Required action:
The line containing "DROP TABLE METADATA_LAYER_TEMP;" marks the end: extract everything from the first line of the data through that line, exactly, with no pictures.

*** Opening of The records ***

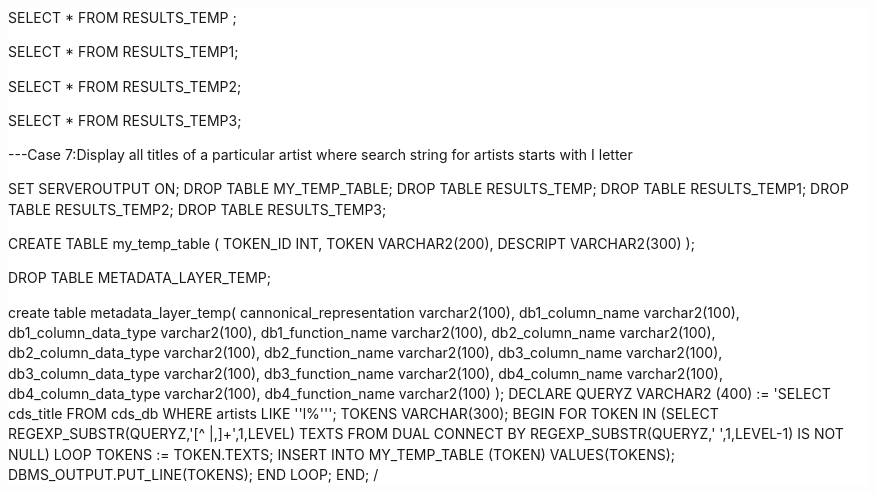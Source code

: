 
SELECT * FROM RESULTS_TEMP ;


SELECT * FROM RESULTS_TEMP1;


SELECT * FROM RESULTS_TEMP2;



SELECT * FROM RESULTS_TEMP3;

---Case 7:Display all titles  of a particular artist where search string for artists  starts with I letter 

SET SERVEROUTPUT ON;
DROP TABLE MY_TEMP_TABLE;
DROP TABLE RESULTS_TEMP;
DROP TABLE RESULTS_TEMP1;
DROP TABLE RESULTS_TEMP2;
DROP TABLE RESULTS_TEMP3;

CREATE TABLE my_temp_table (
  TOKEN_ID INT,
  TOKEN     VARCHAR2(200),
  DESCRIPT  VARCHAR2(300)
);

DROP TABLE METADATA_LAYER_TEMP;

create table metadata_layer_temp(
cannonical_representation varchar2(100),
db1_column_name varchar2(100),
db1_column_data_type varchar2(100),
db1_function_name varchar2(100),
db2_column_name varchar2(100),
db2_column_data_type varchar2(100),
db2_function_name varchar2(100),
db3_column_name varchar2(100),
db3_column_data_type varchar2(100),
db3_function_name varchar2(100),
db4_column_name varchar2(100),
db4_column_data_type varchar2(100),
db4_function_name varchar2(100)
);
DECLARE
QUERYZ VARCHAR2 (400) :=  'SELECT cds_title FROM cds_db WHERE artists LIKE ''l%''';
TOKENS VARCHAR(300);
BEGIN
FOR TOKEN IN (SELECT REGEXP_SUBSTR(QUERYZ,'[^ |,]+',1,LEVEL) TEXTS FROM DUAL
CONNECT BY REGEXP_SUBSTR(QUERYZ,' ',1,LEVEL-1) IS NOT NULL)
LOOP
TOKENS := TOKEN.TEXTS;
INSERT INTO MY_TEMP_TABLE (TOKEN) VALUES(TOKENS);
DBMS_OUTPUT.PUT_LINE(TOKENS);
END LOOP;
END;
/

*** Close of The records ***

Task output:
Source code

: 
SELECT * FROM RESULTS_TEMP ;


SELECT * FROM RESULTS_TEMP1;


SELECT * FROM RESULTS_TEMP2;



SELECT * FROM RESULTS_TEMP3;

---Case 7:Display all titles  of a particular artist where search string for artists  starts with I letter 

SET SERVEROUTPUT ON;
DROP TABLE MY_TEMP_TABLE;
DROP TABLE RESULTS_TEMP;
DROP TABLE RESULTS_TEMP1;
DROP TABLE RESULTS_TEMP2;
DROP TABLE RESULTS_TEMP3;

CREATE TABLE my_temp_table (
  TOKEN_ID INT,
  TOKEN     VARCHAR2(200),
  DESCRIPT  VARCHAR2(300)
);

DROP TABLE METADATA_LAYER_TEMP;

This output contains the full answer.